**MATERIAL FOR THIS TASK**.
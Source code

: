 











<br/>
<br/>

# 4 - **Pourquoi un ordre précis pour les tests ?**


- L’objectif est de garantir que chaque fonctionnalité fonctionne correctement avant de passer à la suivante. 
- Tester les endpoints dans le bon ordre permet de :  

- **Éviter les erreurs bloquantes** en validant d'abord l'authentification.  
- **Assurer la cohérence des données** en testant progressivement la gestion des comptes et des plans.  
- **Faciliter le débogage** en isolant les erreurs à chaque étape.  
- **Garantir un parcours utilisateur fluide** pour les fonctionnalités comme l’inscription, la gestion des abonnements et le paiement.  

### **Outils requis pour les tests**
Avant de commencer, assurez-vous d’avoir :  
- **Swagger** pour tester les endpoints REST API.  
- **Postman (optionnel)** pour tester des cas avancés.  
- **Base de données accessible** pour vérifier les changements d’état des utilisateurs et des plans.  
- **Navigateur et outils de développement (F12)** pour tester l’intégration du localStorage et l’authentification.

**WHAT YOU WILL DO**. Repeat every entry exactly. Nothing may be dropped.

**RESULT**.
Source code

: 











<br/>
<br/>

# 4 - **Pourquoi un ordre précis pour les tests ?**


- L’objectif est de garantir que chaque fonctionnalité fonctionne correctement avant de passer à la suivante. 
- Tester les endpoints dans le bon ordre permet de :  

- **Éviter les erreurs bloquantes** en validant d'abord l'authentification.  
- **Assurer la cohérence des données** en testant progressivement la gestion des comptes et des plans.  
- **Faciliter le débogage** en isolant les erreurs à chaque étape.  
- **Garantir un parcours utilisateur fluide** pour les fonctionnalités comme l’inscription, la gestion des abonnements et le paiement.  

### **Outils requis pour les tests**
Avant de commencer, assurez-vous d’avoir :  
- **Swagger** pour tester les endpoints REST API.  
- **Postman (optionnel)** pour tester des cas avancés.  
- **Base de données accessible** pour vérifier les changements d’état des utilisateurs et des plans.  
- **Navigateur et outils de développement (F12)** pour tester l’intégration du localStorage et l’authentification.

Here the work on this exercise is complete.